A long long time ago, we had talked about the kiddos being homeschooled. Then, we talked about me going back to work when our latest addition turns one. Imagine my surprise when the other night we were talking about schooling and DH is really into the idea of homeschooling again.

Me? I have mixed feelings. After being a career woman for 16 years we had a baby and I became a SAHM, had another baby and now we are expecting our third. I am still a SAHM but in the back of my mind I thought, based on our converstaions, I would be returning to work. I LOVE being a SAHM and never wanted to go back to work. But then I guess I adjusted to the idea b/c I thought I had to work. Now, I am adjusting once again to the notion that I may be home for the next several years or so teaching our children.

I am devouring every website out there trying to get info. I have ordered some books. Our oldest is three and I still have time until her schooling would start. I guess I am already starting to panic. Are we making the right decisions for our children? Do they want to be home all day with Mom learing instead of in a school setting? Do I want to be home all day? CAN I DO THIS? Can I teach my children everything they need to know?

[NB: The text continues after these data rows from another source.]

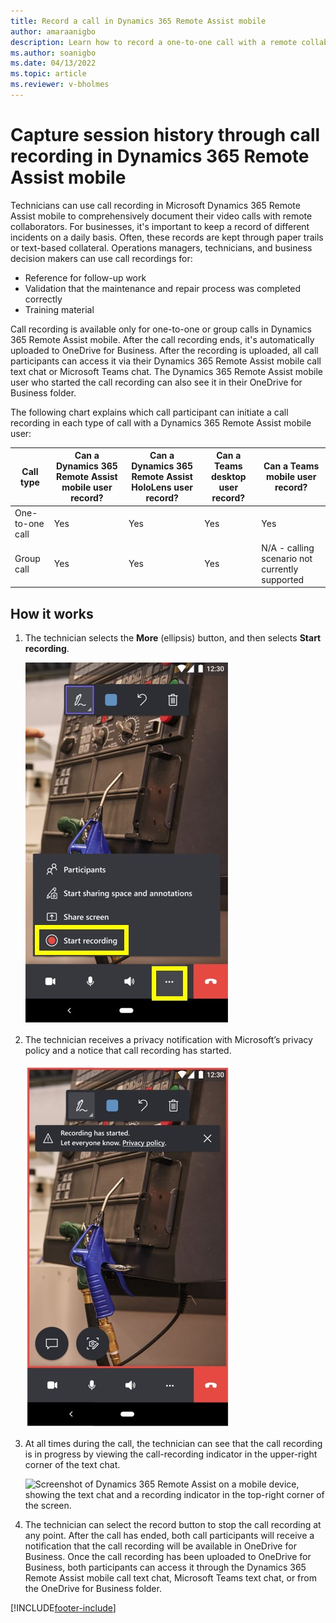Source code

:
 ```yaml
---
title: Record a call in Dynamics 365 Remote Assist mobile
author: amaraanigbo
description: Learn how to record a one-to-one call with a remote collaborator in Dynamics 365 Remote Assist mobile. 
ms.author: soanigbo
ms.date: 04/13/2022
ms.topic: article
ms.reviewer: v-bholmes
---
```


# Capture session history through call recording in Dynamics 365 Remote Assist mobile

Technicians can use call recording in Microsoft Dynamics 365 Remote Assist mobile to comprehensively document their video calls with remote collaborators. For businesses, it's important to keep a record of different incidents on a daily basis. Often, these records are kept through paper trails or text-based collateral. Operations managers, technicians, and business decision makers can use call recordings for:

- Reference for follow-up work
- Validation that the maintenance and repair process was completed correctly
- Training material

Call recording is available only for one-to-one or group calls in Dynamics 365 Remote Assist mobile. After the call recording ends, it's automatically uploaded to OneDrive for Business. After the recording is uploaded, all call participants can access it via their Dynamics 365 Remote Assist mobile call text chat or  Microsoft Teams chat. The Dynamics 365 Remote Assist mobile user who started the call recording can also see it in their OneDrive for Business folder.

The following chart explains which call participant can initiate a call recording in each type of call with a Dynamics 365 Remote Assist mobile user:

| Call type|Can a Dynamics 365 Remote Assist mobile user record?     |Can a Dynamics 365 Remote Assist HoloLens user record?     | Can a Teams desktop user record? |  Can a Teams mobile user record?  |  
|---|---|---|---|---|
|  One-to-one call |  Yes |  Yes |  Yes | Yes |
|  Group call |  Yes | Yes | Yes | N/A - calling scenario not currently supported |  

## How it works

1. The technician selects the **More** (ellipsis) button, and then selects **Start recording**.

    ![Screenshot of Dynamics 365 Remote Assist mobile with More button and Start recording command highlighted.](./media/call-recording-1.jpg)

2. The technician receives a privacy notification with Microsoft’s privacy policy and a notice that call recording has started. 

    ![Screenshot of Dynamics 365 Remote Assist on a mobile device, showing the notification that recording has started message.](./media/call-recording-2.jpg)

3. At all times during the call, the technician can see that the call recording is in progress by viewing the call-recording indicator in the upper-right corner of the text chat.

    ![Screenshot of Dynamics 365 Remote Assist on a mobile device, showing the text chat and a recording indicator in the top-right corner of the screen.](./media/textchatrecorder.PNG)

4. The technician can select the record button to stop the call recording at any point. After the call has ended, both call participants will receive a notification that the call recording will be available in OneDrive for Business. Once the call recording has been uploaded to OneDrive for Business, both participants can access it through the Dynamics 365 Remote Assist mobile call text chat, Microsoft Teams text chat, or from the OneDrive for Business folder.

[!INCLUDE[footer-include](../../includes/footer-banner.md)]
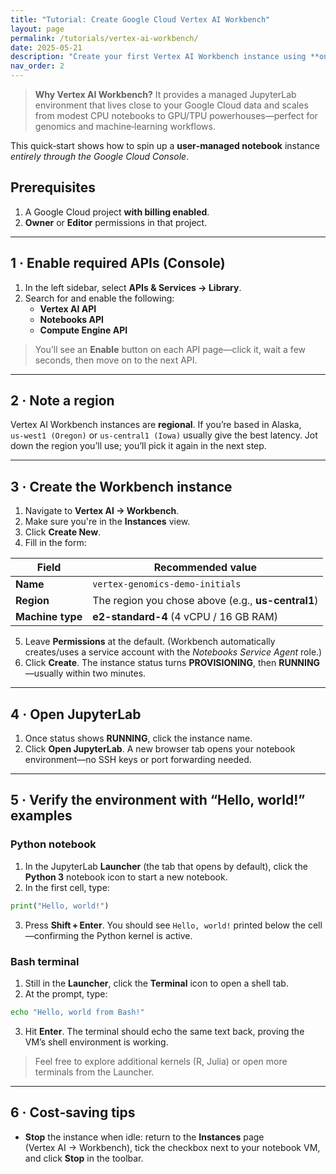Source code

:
 ```yaml
---
title: "Tutorial: Create Google Cloud Vertex AI Workbench"
layout: page
permalink: /tutorials/vertex-ai-workbench/
date: 2025-05-21
description: "Create your first Vertex AI Workbench instance using **only** the Google Cloud Console."
nav_order: 2
---
```


> **Why Vertex AI Workbench?** It provides a managed JupyterLab environment that lives close to your Google Cloud data and scales from modest CPU notebooks to GPU/TPU powerhouses—perfect for genomics and machine‑learning workflows.

This quick‑start shows how to spin up a **user‑managed notebook** instance *entirely through the Google Cloud Console*.

## Prerequisites

1. A Google Cloud project **with billing enabled**.
2. **Owner** or **Editor** permissions in that project.

---

## 1 · Enable required APIs (Console)

1. In the left sidebar, select **APIs & Services → Library**.
2. Search for and enable the following:
   - **Vertex AI API**
   - **Notebooks API**
   - **Compute Engine API**

> You’ll see an **Enable** button on each API page—click it, wait a few seconds, then move on to the next API.

---

## 2 · Note a region

Vertex AI Workbench instances are **regional**. If you’re based in Alaska, `us‑west1 (Oregon)` or `us‑central1 (Iowa)` usually give the best latency. Jot down the region you’ll use; you’ll pick it again in the next step.

---

## 3 · Create the Workbench instance

1. Navigate to **Vertex AI → Workbench**.
2. Make sure you're in the **Instances** view.
3. Click **Create New**.
4. Fill in the form:

| Field            | Recommended value                                  |
| ---------------- | -------------------------------------------------- |
| **Name**         | `vertex-genomics-demo-initials`                    |
| **Region**       | The region you chose above (e.g., **us-central1**) |
| **Machine type** | **e2-standard-4** (4 vCPU / 16 GB RAM)             |

5. Leave **Permissions** at the default. (Workbench automatically creates/uses a service account with the *Notebooks Service Agent* role.)
6. Click **Create**. The instance status turns **PROVISIONING**, then **RUNNING**—usually within two minutes.

---

## 4 · Open JupyterLab

1. Once status shows **RUNNING**, click the instance name.
2. Click **Open JupyterLab**. A new browser tab opens your notebook environment—no SSH keys or port forwarding needed.

---

## 5 · Verify the environment with “Hello, world!” examples

### Python notebook

1. In the JupyterLab **Launcher** (the tab that opens by default), click the **Python 3** notebook icon to start a new notebook.  
2. In the first cell, type:

```python
print("Hello, world!")
```

3. Press **Shift + Enter**. You should see `Hello, world!` printed below the cell—confirming the Python kernel is active.

### Bash terminal

1. Still in the **Launcher**, click the **Terminal** icon to open a shell tab.  
2. At the prompt, type:

```bash
echo "Hello, world from Bash!"
```

3. Hit **Enter**. The terminal should echo the same text back, proving the VM’s shell environment is working.

> Feel free to explore additional kernels (R, Julia) or open more terminals from the Launcher.

---

## 6 · Cost‑saving tips

- **Stop** the instance when idle: return to the **Instances** page (Vertex AI → Workbench), tick the checkbox next to your notebook VM, and click **Stop** in the toolbar.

How did you decide to homeschool? Did you ever doubt yourself? Or did you know with all your heart that it was the right thing to do?

I went to public school. Everyone I know went to public school. We have several family members who teach and work within the school systems. Its all I have ever known.

Lastly, I need resources. We live very rural. I dont even know where to begin to find others in my area who homeschool. Is there a national homeschooling group? Or groups by state? Etc...? Are there any books or websites that you would recommend to someone who just isnt 100% on board yet?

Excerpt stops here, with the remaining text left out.